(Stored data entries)
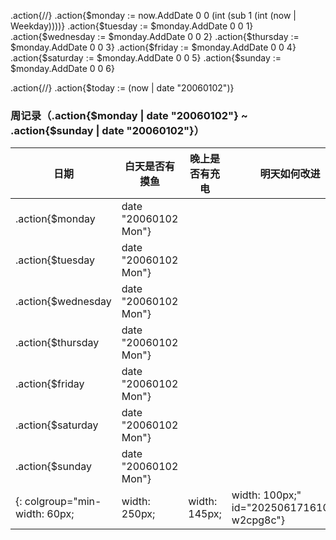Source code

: .action{/*<!-- 计算本周每一天的日期 -->*/}
.action{$monday := now.AddDate 0 0 (int (sub 1 (int (now | Weekday))))}
.action{$tuesday := $monday.AddDate 0 0 1}
.action{$wednesday := $monday.AddDate 0 0 2}
.action{$thursday := $monday.AddDate 0 0 3}
.action{$friday := $monday.AddDate 0 0 4}
.action{$saturday := $monday.AddDate 0 0 5}
.action{$sunday := $monday.AddDate 0 0 6}

.action{/*<!-- 获取今天的日期用于标记 -->*/}
.action{$today := (now | date "20060102")}

### 周记录（.action{$monday | date "20060102"} ~ .action{$sunday | date "20060102"}）

| 日期               | 白天是否有摸鱼                            | 晚上是否有充电                                   | 明天如何改进 |
| ------------------ | ----------------------------------------- | ------------------------------------------------ | ------------ |
| .action{$monday    | date "20060102 Mon"}    |              |  |  |
| .action{$tuesday   | date "20060102 Mon"}   |              |  |  |
| .action{$wednesday | date "20060102 Mon"} |              |  |  |
| .action{$thursday  | date "20060102 Mon"} |              |  |  |
| .action{$friday    | date "20060102 Mon"}   |              |  |  |
| .action{$saturday  | date "20060102 Mon"}  |              |  |  |
| .action{$sunday    | date "20060102 Mon"}    |              |  |  |
{: colgroup="min-width: 60px;|width: 250px;|width: 145px;|width: 100px;" id="20250617161045-w2cpg8c"}
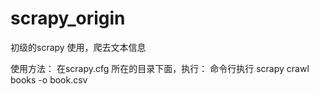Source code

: # scrapy_origin
初级的scrapy 使用，爬去文本信息


使用方法：
在scrapy.cfg 所在的目录下面，执行：
命令行执行  scrapy crawl books -o book.csv

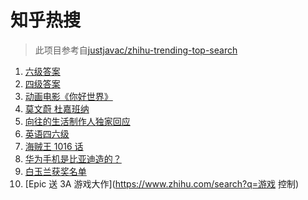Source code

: # 知乎热搜

> 此项目参考自[justjavac/zhihu-trending-top-search](https://github.com/justjavac/zhihu-trending-top-search/blob/main/utils.ts)

<!-- BEGIN -->
  <!-- 最后更新时间:Sat Jun 12 2021 14:09:00 GMT+0000 (Coordinated Universal Time) -->
  1. [六级答案](https://www.zhihu.com/search?q=六级答案)
1. [四级答案](https://www.zhihu.com/search?q=四级答案)
1. [动画电影《你好世界》](https://www.zhihu.com/search?q=你好世界)
1. [莫文蔚 杜嘉班纳](https://www.zhihu.com/search?q=莫文蔚)
1. [向往的生活制作人独家回应](https://www.zhihu.com/search?q=向往的生活)
1. [英语四六级](https://www.zhihu.com/search?q=四六级)
1. [海贼王 1016 话](https://www.zhihu.com/search?q=海贼王)
1. [华为手机是比亚迪造的？](https://www.zhihu.com/search?q=华为手机)
1. [白玉兰获奖名单](https://www.zhihu.com/search?q=白玉兰)
1. [Epic 送 3A 游戏大作](https://www.zhihu.com/search?q=游戏 控制)
  <!-- END -->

EXERCISE REQUIREMENTS: Your answer must be an exact copy of the records, with no pictures in it.

RESULT OF THE TASK:
Source code

: .action{/*<!-- 计算本周每一天的日期 -->*/}
.action{$monday := now.AddDate 0 0 (int (sub 1 (int (now | Weekday))))}
.action{$tuesday := $monday.AddDate 0 0 1}
.action{$wednesday := $monday.AddDate 0 0 2}
.action{$thursday := $monday.AddDate 0 0 3}
.action{$friday := $monday.AddDate 0 0 4}
.action{$saturday := $monday.AddDate 0 0 5}
.action{$sunday := $monday.AddDate 0 0 6}

.action{/*<!-- 获取今天的日期用于标记 -->*/}
.action{$today := (now | date "20060102")}

### 周记录（.action{$monday | date "20060102"} ~ .action{$sunday | date "20060102"}）

| 日期               | 白天是否有摸鱼                            | 晚上是否有充电                                   | 明天如何改进 |
| ------------------ | ----------------------------------------- | ------------------------------------------------ | ------------ |
| .action{$monday    | date "20060102 Mon"}    |              |  |  |
| .action{$tuesday   | date "20060102 Mon"}   |              |  |  |
| .action{$wednesday | date "20060102 Mon"} |              |  |  |
| .action{$thursday  | date "20060102 Mon"} |              |  |  |
| .action{$friday    | date "20060102 Mon"}   |              |  |  |
| .action{$saturday  | date "20060102 Mon"}  |              |  |  |
| .action{$sunday    | date "20060102 Mon"}    |              |  |  |
{: colgroup="min-width: 60px;|width: 250px;|width: 145px;|width: 100px;" id="20250617161045-w2cpg8c"}
Source code

: # scrapy_origin
初级的scrapy 使用，爬去文本信息


使用方法：
在scrapy.cfg 所在的目录下面，执行：
命令行执行  scrapy crawl books -o book.csv

Source code

: # 知乎热搜

> 此项目参考自[justjavac/zhihu-trending-top-search](https://github.com/justjavac/zhihu-trending-top-search/blob/main/utils.ts)

<!-- BEGIN -->
  <!-- 最后更新时间:Sat Jun 12 2021 14:09:00 GMT+0000 (Coordinated Universal Time) -->
  1. [六级答案](https://www.zhihu.com/search?q=六级答案)
1. [四级答案](https://www.zhihu.com/search?q=四级答案)
1. [动画电影《你好世界》](https://www.zhihu.com/search?q=你好世界)
1. [莫文蔚 杜嘉班纳](https://www.zhihu.com/search?q=莫文蔚)
1. [向往的生活制作人独家回应](https://www.zhihu.com/search?q=向往的生活)
1. [英语四六级](https://www.zhihu.com/search?q=四六级)
1. [海贼王 1016 话](https://www.zhihu.com/search?q=海贼王)
1. [华为手机是比亚迪造的？](https://www.zhihu.com/search?q=华为手机)
1. [白玉兰获奖名单](https://www.zhihu.com/search?q=白玉兰)
1. [Epic 送 3A 游戏大作](https://www.zhihu.com/search?q=游戏 控制)
  <!-- END -->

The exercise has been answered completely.